Facteurs de risque environnementaux de la maladie de Parkinson et des syndromes parkinsoniens : l’étude Géoparkinson.

Environmental risk factors for Parkinson’s disease and parkinsonism : the Geoparkinson study. F.D. DICK, G. DE PALMA, A. AHMADI, N.W. SCOTT, G.J. PRESCOTT, J. BENNETT, S. SEMPLE, S. DICK, C. COUNSELL, P. MOZZONI, N. HAITES, S. BEZZINA WETTINGER, A. MUTTI, M. OTELEA, A. SEATON, P. SÖDERKVIST, A. FELICE au nom du groupe d’étude Géoparkinson Occupational and Environmental Medicine, 2007, vol. 64, n° 10, p. 666-672. - Bibliographie.

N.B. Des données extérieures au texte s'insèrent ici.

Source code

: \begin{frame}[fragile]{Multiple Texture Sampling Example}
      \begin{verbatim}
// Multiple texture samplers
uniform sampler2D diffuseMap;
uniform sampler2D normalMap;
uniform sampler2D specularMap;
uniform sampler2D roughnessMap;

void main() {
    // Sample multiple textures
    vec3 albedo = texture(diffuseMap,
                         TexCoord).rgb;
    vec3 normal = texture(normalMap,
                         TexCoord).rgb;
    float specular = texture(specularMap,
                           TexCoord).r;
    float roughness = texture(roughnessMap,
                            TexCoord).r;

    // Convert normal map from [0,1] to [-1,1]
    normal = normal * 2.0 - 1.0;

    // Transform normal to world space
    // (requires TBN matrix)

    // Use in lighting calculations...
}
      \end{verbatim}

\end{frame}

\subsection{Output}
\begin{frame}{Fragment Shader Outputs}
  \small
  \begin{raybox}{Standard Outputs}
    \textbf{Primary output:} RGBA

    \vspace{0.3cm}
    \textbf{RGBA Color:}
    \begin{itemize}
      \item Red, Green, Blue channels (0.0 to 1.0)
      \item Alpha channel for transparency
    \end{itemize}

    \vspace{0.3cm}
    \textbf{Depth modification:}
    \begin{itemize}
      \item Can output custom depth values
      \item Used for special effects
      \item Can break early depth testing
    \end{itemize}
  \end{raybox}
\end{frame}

Les objectifs de cette enquête étaient d’étudier les associations entre la maladie de Parkinson et d’autres syndromes parkinsoniens dégénératifs avec des facteurs environnementaux dans cinq pays européens.

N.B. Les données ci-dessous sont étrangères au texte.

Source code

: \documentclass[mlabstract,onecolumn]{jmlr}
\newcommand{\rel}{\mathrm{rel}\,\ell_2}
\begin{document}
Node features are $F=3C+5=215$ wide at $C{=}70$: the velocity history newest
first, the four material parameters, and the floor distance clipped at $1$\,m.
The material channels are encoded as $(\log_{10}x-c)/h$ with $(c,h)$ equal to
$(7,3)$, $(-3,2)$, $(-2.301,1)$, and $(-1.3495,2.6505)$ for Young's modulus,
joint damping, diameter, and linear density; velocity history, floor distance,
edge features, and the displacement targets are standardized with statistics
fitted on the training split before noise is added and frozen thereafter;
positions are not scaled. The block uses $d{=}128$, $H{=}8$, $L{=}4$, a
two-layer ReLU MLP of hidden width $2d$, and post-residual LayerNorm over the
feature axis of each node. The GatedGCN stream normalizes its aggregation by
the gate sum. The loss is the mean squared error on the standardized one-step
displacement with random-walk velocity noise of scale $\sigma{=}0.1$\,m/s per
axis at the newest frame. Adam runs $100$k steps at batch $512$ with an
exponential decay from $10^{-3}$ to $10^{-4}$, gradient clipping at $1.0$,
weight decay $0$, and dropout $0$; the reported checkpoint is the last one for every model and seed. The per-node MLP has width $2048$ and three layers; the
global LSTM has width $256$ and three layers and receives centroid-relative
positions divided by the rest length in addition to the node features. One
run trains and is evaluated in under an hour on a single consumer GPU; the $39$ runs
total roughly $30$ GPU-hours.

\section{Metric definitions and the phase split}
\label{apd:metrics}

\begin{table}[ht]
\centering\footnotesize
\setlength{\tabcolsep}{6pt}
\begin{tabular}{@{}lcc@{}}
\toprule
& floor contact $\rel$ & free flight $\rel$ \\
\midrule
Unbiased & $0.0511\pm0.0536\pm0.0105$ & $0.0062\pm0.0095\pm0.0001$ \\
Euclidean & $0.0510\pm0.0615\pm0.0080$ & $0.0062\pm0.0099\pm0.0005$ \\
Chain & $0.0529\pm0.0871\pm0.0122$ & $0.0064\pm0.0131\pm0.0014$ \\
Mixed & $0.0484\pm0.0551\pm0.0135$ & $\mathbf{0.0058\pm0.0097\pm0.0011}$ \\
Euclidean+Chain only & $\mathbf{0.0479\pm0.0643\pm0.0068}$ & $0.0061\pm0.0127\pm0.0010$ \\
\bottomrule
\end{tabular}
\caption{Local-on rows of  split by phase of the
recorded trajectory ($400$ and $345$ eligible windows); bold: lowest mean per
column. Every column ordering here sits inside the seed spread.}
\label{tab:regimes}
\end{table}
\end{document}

Une enquête cas-témoin a été menée portant sur 959 cas prévalents de syndromes parkinsoniens (dont 767 cas de maladie de Parkinson) et sur 1 989 témoins en Ecosse, Suède, Italie, Roumanie et à Malte. Les cas ont été définis en utilisant les critères de la banque de données sur la maladie de Parkinson de la Société du Cerveau du Royaume-Uni, et les malades ayant un syndrome parkinsonien vasculaire ou induit par des médicaments ou bien une démence ont été exclus. Les sujets ont complété un questionnaire, administré par un enquêteur, portant sur les expositions professionnelles et de loisirs pendant la vie entière aux solvants, aux pesticides, à l’acier, au cuivre et au manganèse. Les expositions moyennes annuelles et au cours de la vie entière ont été estimées, en aveugle pour les cas et les témoins en utilisant une matrice emploi exposition modifiée selon un modèle d’exposition subjective. Les résultats ont été analysés au moyen d’une régression logistique multiple, avec des ajustements pour l’âge, le sexe, le pays, le tabagisme, l’éventualité de traumatisme crânien avec perte de connaissance, et les antécédents familiaux de maladie de Parkinson.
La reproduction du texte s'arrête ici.